What have I learned from this? In retrospect, I don't feel I wasted money going to L.A. I feel like it was money well spent on a valuable life lesson. It is impossible for someone who is so selfish and so lacking in moral character to be a good friend to anyone. I would have paid a million dollars to see that girl's true colors. I am done wasting time and energy on shallow, self involved stupid people.


My Take:

I am amazed at the level of wasted time and energy that went into this post. You thought your evil and malicious words could hurt me. But the only message conveyed to me is:

You need a hug from a maternal influence.
You need a shoulder to cry on from a true friend.
You need someone to give you the attention you’re so thirsty for.
You need some good loving from a great guy.
You’re full of jealousy and envy.



FACT:



One of my many fond childhood memories...Every Christmas was a joy. (That's my little brother)


I love my family!!!


Single Female's Childhood


Me as a child


You as a child- The Little one with no shirt on


YES THESE PHOTOS ARE VERY MUCH REAL AND TRUE. SINGLE BLACK FEMALE IS 2 YEARS YOUNGER THAN ME. SO, YES THOSE PHOTOS WERE TAKEN SOMETIME IN THE 80's.
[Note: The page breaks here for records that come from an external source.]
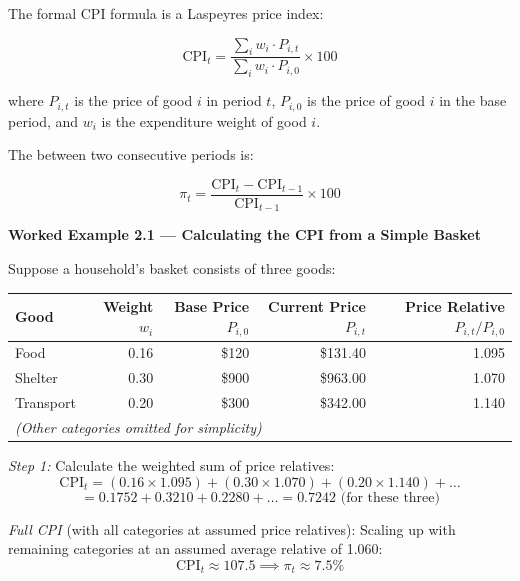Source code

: The formal CPI formula is a Laspeyres price index:

\begin{equation}
  \text{CPI}_t = \frac{\displaystyle\sum_{i} w_i \cdot P_{i,t}}
                      {\displaystyle\sum_{i} w_i \cdot P_{i,0}}
                 \times 100
  \label{eq:cpi_formula}
\end{equation}

\noindent where $P_{i,t}$ is the price of good $i$ in period $t$,
$P_{i,0}$ is the price of good $i$ in the base period, and $w_i$ is the
expenditure weight of good $i$.

The  between two consecutive periods is:

\begin{equation}
  \pi_t = \frac{\text{CPI}_t - \text{CPI}_{t-1}}{\text{CPI}_{t-1}} \times 100
  \label{eq:inflation_rate}
\end{equation}

\noindent\textbf{Worked Example 2.1 --- Calculating the CPI from a Simple Basket}

Suppose a household's basket consists of three goods:

\begin{center}
\renewcommand{\arraystretch}{1.3}
\begin{tabular}{lrrrr}
\toprule
Good & Weight $w_i$ & Base Price $P_{i,0}$ & Current Price $P_{i,t}$
     & Price Relative $P_{i,t}/P_{i,0}$ \\
\midrule
Food       & 0.16 & \$120 & \$131.40 & 1.095 \\
Shelter    & 0.30 & \$900 & \$963.00 & 1.070 \\
Transport  & 0.20 & \$300 & \$342.00 & 1.140 \\
\midrule
\multicolumn{5}{l}{\textit{(Other categories omitted for simplicity)}} \\
\bottomrule
\end{tabular}
\end{center}

\noindent\textit{Step 1:} Calculate the weighted sum of price relatives:
\[
  \text{CPI}_t = (0.16 \times 1.095) + (0.30 \times 1.070)
                + (0.20 \times 1.140) + \ldots
\]
\[
  = 0.1752 + 0.3210 + 0.2280 + \ldots = 0.7242 \text{ (for these three)}
\]

\noindent\textit{Full CPI} (with all categories at assumed price relatives):
Scaling up with remaining categories at an assumed average relative of 1.060:
\[
  \text{CPI}_t \approx 107.5 \implies \pi_t \approx 7.5\%
\]

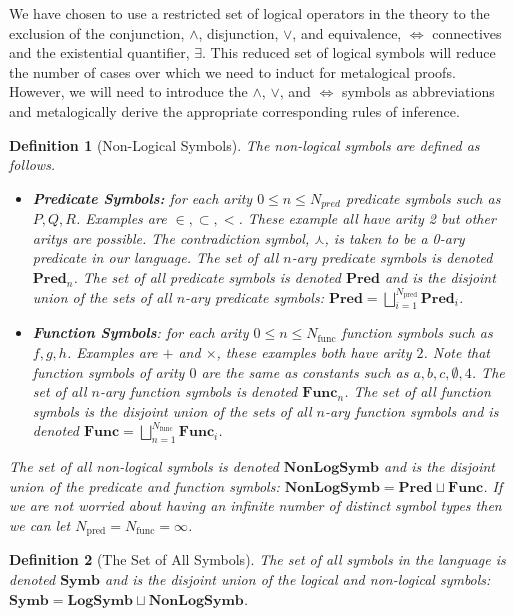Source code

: \documentclass[12pt]{article}
\theoremstyle{break}
\newtheorem{definition}{Definition}[section]
\theoremstyle{break}
\theoremstyle{break}
\theoremstyle{break}
\begin{document}
We have chosen to use a restricted set of logical operators in the theory to the exclusion of the conjunction, $\land$, disjunction, $\lor$, and equivalence, $\iff$ connectives and the existential quantifier, $\exists$.
This reduced set of logical symbols will reduce the number of cases over which we need to induct for metalogical proofs. 
However, we will need to introduce the $\land$, $\lor$, and $\iff$ symbols as abbreviations and metalogically derive the appropriate corresponding rules of inference.

\begin{definition}[Non-Logical Symbols]
The non-logical symbols are defined as follows.
\begin{itemize}
\item{\textbf{Predicate Symbols:} for each arity $0 \le n \le N_{pred}$ predicate symbols such as $P, Q, R$. Examples are $\in, \subset, <$. These example all have arity 2 but other aritys are possible. The contradiction symbol, $\curlywedge$, is taken to be a 0-ary predicate in our language. The set of all $n$-ary predicate symbols is denoted $\textbf{Pred}_n$. The set of all predicate symbols is denoted $\textbf{Pred}$ and is the disjoint union of the sets of all $n$-ary predicate symbols: $\textbf{Pred} = \bigsqcup_{i=1}^{N_{\text{pred}}} \textbf{Pred}_i$.}
\item{\textbf{Function Symbols}: for each arity $0 \le n \le N_{\text{func}}$ function symbols such as $f, g, h$. Examples are $+$ and $\times$, these examples both have arity $2$. Note that function symbols of arity $0$ are the same as constants such as $a,b,c,\emptyset,4$. The set of all $n$-ary function symbols is denoted $\textbf{Func}_n$. The set of all function symbols is the disjoint union of the sets of all $n$-ary function symbols and is denoted $\textbf{Func} = \bigsqcup_{n=1}^{N_{\text{func}}} \textbf{Func}_i$.}
\end{itemize}

The set of all non-logical symbols is denoted $\textbf{NonLogSymb}$ and is the disjoint union of the predicate and function symbols: $\textbf{NonLogSymb} = \textbf{Pred} \sqcup \textbf{Func}$. If we are not worried about having an infinite number of distinct symbol types then we can let $N_{\text{pred}} = N_{\text{func}} = \infty$.
\end{definition}

\begin{definition}[The Set of All Symbols]
The set of all symbols in the language is denoted $\textbf{Symb}$ and is the disjoint union of the logical and non-logical symbols: $\textbf{Symb} = \textbf{LogSymb} \sqcup \textbf{NonLogSymb}$.
\end{definition}
\end{document}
Oh the truth really hurts. It's so sad you had to go on your childish rants and make up things to feel better. I have every right mind to file a lawsuit against your ass for defamation. But neither you nor your family have any valuable assets.

P.S.: I find it very ironic that she keeps calling everyone "overweight" yet she weighs over 200lbs.

14 comments:

jendayi said...

People are people. They're always going to say nasty things when they're bitter and lacking cooth. What gets me the most though is how she talked about your father. That was downright disturbing. I'm sorry a.w.o.t.m. Thank you for not returning evil with evil.

Ms. Confessions said...

J.A.C.- There are no words. To be honest her words don't sting nor burn. I am surprised actually by my reaction to not feel rage and anger. Perhaps because she's so full of shit, I can't even give it brain power.

Her words about my family mean NOTHING to me. She wants my life and it shows...

Anonymous said...

how is it that she's YOUNGER than you yet her pictures look so OLD???LOL. they look like my mom and dads childhood pictures haaa. i was going to tell you not to waste your time responding to someone that CLEARLY has issues. some people just can't be helped.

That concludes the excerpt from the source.